→ **HOW TO COMPLETE THIS TASK**: Reproduce the full listing without a single change.

→ **EXERCISE DATA**:

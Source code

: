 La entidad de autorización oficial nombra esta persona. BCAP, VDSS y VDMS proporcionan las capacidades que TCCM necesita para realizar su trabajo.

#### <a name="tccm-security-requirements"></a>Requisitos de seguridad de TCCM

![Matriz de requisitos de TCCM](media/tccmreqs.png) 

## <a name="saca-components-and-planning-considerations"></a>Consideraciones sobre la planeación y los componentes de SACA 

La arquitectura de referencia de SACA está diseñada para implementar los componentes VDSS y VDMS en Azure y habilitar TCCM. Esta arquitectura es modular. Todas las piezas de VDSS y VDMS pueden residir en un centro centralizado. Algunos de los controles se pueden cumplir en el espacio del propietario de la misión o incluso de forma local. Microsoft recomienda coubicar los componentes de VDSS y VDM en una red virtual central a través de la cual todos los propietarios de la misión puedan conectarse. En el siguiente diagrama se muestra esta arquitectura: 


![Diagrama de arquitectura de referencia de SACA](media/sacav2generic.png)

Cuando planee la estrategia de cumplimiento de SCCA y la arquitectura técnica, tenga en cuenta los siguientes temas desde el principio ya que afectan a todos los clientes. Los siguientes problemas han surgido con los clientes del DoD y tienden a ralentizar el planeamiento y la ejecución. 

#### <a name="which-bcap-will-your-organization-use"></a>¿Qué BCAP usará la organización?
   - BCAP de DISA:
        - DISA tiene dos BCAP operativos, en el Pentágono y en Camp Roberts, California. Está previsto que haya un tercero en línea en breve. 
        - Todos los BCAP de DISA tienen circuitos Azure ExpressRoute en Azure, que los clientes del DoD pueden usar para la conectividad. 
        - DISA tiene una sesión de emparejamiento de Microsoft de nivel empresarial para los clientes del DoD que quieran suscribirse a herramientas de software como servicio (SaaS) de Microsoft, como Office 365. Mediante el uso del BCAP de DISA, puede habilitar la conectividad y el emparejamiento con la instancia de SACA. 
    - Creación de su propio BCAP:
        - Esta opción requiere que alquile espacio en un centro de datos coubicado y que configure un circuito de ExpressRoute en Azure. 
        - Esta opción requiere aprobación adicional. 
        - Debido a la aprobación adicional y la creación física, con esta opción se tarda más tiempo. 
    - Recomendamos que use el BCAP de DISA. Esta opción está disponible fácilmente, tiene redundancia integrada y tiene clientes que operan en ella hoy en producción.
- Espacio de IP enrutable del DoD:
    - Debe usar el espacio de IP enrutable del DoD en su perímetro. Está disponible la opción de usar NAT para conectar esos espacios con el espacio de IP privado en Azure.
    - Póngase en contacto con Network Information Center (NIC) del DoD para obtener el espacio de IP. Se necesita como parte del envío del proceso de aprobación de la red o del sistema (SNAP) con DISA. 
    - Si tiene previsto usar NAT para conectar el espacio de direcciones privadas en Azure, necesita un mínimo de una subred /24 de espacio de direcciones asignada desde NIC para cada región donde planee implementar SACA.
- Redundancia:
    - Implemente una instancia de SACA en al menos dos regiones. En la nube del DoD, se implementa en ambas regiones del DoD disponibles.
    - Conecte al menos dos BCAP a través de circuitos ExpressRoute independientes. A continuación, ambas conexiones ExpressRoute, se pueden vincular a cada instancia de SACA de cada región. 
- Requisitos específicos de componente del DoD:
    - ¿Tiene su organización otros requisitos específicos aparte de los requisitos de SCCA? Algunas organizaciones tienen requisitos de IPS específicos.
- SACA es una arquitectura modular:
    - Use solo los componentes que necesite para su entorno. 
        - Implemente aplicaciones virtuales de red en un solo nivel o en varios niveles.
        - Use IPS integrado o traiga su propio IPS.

→ **ANSWER SECTION**:
Source code

: La entidad de autorización oficial nombra esta persona. BCAP, VDSS y VDMS proporcionan las capacidades que TCCM necesita para realizar su trabajo.

#### <a name="tccm-security-requirements"></a>Requisitos de seguridad de TCCM

![Matriz de requisitos de TCCM](media/tccmreqs.png) 

## <a name="saca-components-and-planning-considerations"></a>Consideraciones sobre la planeación y los componentes de SACA 

La arquitectura de referencia de SACA está diseñada para implementar los componentes VDSS y VDMS en Azure y habilitar TCCM. Esta arquitectura es modular. Todas las piezas de VDSS y VDMS pueden residir en un centro centralizado. Algunos de los controles se pueden cumplir en el espacio del propietario de la misión o incluso de forma local. Microsoft recomienda coubicar los componentes de VDSS y VDM en una red virtual central a través de la cual todos los propietarios de la misión puedan conectarse. En el siguiente diagrama se muestra esta arquitectura: 


![Diagrama de arquitectura de referencia de SACA](media/sacav2generic.png)

Cuando planee la estrategia de cumplimiento de SCCA y la arquitectura técnica, tenga en cuenta los siguientes temas desde el principio ya que afectan a todos los clientes. Los siguientes problemas han surgido con los clientes del DoD y tienden a ralentizar el planeamiento y la ejecución. 

#### <a name="which-bcap-will-your-organization-use"></a>¿Qué BCAP usará la organización?
   - BCAP de DISA:
        - DISA tiene dos BCAP operativos, en el Pentágono y en Camp Roberts, California. Está previsto que haya un tercero en línea en breve. 
        - Todos los BCAP de DISA tienen circuitos Azure ExpressRoute en Azure, que los clientes del DoD pueden usar para la conectividad. 
        - DISA tiene una sesión de emparejamiento de Microsoft de nivel empresarial para los clientes del DoD que quieran suscribirse a herramientas de software como servicio (SaaS) de Microsoft, como Office 365. Mediante el uso del BCAP de DISA, puede habilitar la conectividad y el emparejamiento con la instancia de SACA. 
    - Creación de su propio BCAP:
        - Esta opción requiere que alquile espacio en un centro de datos coubicado y que configure un circuito de ExpressRoute en Azure. 
        - Esta opción requiere aprobación adicional. 
        - Debido a la aprobación adicional y la creación física, con esta opción se tarda más tiempo. 
    - Recomendamos que use el BCAP de DISA. Esta opción está disponible fácilmente, tiene redundancia integrada y tiene clientes que operan en ella hoy en producción.
- Espacio de IP enrutable del DoD:
    - Debe usar el espacio de IP enrutable del DoD en su perímetro. Está disponible la opción de usar NAT para conectar esos espacios con el espacio de IP privado en Azure.
    - Póngase en contacto con Network Information Center (NIC) del DoD para obtener el espacio de IP. Se necesita como parte del envío del proceso de aprobación de la red o del sistema (SNAP) con DISA. 
    - Si tiene previsto usar NAT para conectar el espacio de direcciones privadas en Azure, necesita un mínimo de una subred /24 de espacio de direcciones asignada desde NIC para cada región donde planee implementar SACA.
- Redundancia:
    - Implemente una instancia de SACA en al menos dos regiones. En la nube del DoD, se implementa en ambas regiones del DoD disponibles.
    - Conecte al menos dos BCAP a través de circuitos ExpressRoute independientes. A continuación, ambas conexiones ExpressRoute, se pueden vincular a cada instancia de SACA de cada región. 
- Requisitos específicos de componente del DoD:
    - ¿Tiene su organización otros requisitos específicos aparte de los requisitos de SCCA? Algunas organizaciones tienen requisitos de IPS específicos.
- SACA es una arquitectura modular:
    - Use solo los componentes que necesite para su entorno. 
        - Implemente aplicaciones virtuales de red en un solo nivel o en varios niveles.
        - Use IPS integrado o traiga su propio IPS.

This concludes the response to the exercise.